Provided data |
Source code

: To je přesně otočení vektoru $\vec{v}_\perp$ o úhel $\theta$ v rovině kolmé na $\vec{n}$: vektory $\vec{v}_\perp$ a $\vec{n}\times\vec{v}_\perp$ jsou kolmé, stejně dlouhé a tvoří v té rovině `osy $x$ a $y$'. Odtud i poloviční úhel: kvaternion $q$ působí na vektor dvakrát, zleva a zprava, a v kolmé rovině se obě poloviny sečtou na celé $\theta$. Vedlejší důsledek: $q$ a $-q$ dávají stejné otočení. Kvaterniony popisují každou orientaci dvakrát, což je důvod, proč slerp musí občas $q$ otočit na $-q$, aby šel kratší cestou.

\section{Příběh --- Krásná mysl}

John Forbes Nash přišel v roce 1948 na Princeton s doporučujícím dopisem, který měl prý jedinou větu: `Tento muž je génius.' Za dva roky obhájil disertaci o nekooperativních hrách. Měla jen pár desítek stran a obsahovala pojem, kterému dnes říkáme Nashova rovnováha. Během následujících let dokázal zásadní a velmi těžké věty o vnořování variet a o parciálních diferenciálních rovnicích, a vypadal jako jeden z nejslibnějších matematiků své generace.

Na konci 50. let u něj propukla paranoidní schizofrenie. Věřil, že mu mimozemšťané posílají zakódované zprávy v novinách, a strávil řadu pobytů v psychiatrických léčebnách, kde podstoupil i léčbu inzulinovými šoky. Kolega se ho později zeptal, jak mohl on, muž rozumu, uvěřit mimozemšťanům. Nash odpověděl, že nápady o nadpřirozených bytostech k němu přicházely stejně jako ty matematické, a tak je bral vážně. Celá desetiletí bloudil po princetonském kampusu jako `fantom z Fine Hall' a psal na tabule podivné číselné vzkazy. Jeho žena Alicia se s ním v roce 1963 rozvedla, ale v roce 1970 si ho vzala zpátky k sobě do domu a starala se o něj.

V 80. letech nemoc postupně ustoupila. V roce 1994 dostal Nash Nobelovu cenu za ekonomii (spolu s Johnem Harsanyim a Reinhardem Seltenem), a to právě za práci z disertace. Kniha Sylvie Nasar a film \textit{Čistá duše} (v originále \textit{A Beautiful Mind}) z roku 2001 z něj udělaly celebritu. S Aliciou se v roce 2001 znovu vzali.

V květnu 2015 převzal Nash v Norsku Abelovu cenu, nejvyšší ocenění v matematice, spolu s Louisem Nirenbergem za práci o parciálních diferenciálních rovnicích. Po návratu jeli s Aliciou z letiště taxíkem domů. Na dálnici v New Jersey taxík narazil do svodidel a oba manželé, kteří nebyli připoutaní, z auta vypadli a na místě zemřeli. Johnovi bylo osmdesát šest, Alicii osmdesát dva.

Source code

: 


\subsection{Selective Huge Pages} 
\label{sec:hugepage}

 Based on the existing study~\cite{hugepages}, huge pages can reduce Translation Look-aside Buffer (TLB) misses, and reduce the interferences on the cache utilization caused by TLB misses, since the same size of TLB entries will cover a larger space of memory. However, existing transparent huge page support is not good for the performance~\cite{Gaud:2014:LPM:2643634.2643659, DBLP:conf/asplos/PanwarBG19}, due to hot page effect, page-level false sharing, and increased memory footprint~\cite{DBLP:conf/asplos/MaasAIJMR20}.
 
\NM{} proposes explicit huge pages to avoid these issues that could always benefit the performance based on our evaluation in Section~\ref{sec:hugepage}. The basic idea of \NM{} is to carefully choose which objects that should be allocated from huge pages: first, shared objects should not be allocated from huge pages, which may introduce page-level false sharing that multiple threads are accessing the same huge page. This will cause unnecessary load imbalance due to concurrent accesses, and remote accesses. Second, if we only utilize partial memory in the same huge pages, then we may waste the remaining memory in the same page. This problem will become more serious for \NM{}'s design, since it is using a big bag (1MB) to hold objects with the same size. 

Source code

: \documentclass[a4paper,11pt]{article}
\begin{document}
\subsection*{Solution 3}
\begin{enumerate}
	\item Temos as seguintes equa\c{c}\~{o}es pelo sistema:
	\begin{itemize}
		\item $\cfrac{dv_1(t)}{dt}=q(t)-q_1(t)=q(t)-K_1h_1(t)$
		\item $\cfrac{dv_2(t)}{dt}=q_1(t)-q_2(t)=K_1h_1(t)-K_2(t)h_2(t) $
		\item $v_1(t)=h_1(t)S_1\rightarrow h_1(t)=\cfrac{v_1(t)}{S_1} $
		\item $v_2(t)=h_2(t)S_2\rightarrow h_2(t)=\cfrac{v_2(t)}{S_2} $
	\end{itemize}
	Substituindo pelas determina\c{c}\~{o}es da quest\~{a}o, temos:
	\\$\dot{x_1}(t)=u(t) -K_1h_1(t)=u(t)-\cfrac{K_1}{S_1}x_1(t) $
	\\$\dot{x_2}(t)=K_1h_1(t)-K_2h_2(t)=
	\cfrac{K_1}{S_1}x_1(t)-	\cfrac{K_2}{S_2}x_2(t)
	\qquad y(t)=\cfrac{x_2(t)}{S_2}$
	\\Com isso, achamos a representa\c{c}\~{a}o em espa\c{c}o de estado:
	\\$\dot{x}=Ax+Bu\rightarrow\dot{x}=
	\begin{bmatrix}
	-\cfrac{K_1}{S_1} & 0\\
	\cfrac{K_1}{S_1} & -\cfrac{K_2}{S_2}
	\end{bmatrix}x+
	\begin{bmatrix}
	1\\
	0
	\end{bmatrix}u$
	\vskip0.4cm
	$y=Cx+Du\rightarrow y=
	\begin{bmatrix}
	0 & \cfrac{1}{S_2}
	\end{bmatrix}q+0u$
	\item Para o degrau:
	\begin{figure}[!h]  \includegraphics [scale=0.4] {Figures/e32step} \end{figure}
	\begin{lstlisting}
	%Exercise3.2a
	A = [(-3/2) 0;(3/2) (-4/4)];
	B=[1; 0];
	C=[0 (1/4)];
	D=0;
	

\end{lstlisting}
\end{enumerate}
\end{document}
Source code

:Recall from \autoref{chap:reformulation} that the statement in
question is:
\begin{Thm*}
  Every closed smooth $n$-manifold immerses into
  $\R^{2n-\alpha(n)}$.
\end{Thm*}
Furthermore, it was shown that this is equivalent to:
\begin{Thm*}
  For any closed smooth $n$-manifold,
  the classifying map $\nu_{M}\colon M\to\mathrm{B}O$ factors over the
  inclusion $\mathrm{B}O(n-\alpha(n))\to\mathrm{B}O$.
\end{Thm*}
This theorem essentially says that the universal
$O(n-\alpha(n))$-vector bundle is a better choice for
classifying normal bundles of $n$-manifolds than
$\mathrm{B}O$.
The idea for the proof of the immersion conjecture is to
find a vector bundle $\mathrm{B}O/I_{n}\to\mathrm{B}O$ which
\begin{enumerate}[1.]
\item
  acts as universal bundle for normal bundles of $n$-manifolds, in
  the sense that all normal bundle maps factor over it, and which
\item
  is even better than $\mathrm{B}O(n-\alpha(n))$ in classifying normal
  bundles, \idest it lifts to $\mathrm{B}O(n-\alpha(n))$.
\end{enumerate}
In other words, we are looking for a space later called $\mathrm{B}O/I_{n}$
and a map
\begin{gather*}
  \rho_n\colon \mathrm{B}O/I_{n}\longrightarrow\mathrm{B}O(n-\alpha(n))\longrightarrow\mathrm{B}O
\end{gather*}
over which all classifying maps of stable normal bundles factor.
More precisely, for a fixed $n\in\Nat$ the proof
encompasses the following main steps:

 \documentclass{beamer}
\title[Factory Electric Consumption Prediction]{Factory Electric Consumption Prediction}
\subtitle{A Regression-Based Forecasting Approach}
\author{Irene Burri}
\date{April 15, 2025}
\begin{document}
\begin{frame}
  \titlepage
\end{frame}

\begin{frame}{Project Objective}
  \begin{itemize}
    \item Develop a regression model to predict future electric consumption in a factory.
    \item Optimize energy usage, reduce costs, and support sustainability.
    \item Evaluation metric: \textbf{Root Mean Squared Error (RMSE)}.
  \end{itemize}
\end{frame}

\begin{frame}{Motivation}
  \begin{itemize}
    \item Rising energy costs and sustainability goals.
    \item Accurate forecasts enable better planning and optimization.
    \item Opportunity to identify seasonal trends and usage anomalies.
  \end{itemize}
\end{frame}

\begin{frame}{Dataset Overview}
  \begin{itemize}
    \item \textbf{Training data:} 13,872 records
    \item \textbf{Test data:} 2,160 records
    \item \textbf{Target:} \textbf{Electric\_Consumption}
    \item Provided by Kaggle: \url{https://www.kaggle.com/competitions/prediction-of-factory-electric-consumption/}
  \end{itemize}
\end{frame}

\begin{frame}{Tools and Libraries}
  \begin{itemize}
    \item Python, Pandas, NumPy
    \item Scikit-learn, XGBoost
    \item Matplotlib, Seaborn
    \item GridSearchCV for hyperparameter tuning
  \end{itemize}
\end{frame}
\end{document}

Task description | What is needed is a copy of every line above in which "maps" appears.

Reply |
  the sense that all normal bundle maps factor over it, and which
over which all classifying maps of stable normal bundles factor.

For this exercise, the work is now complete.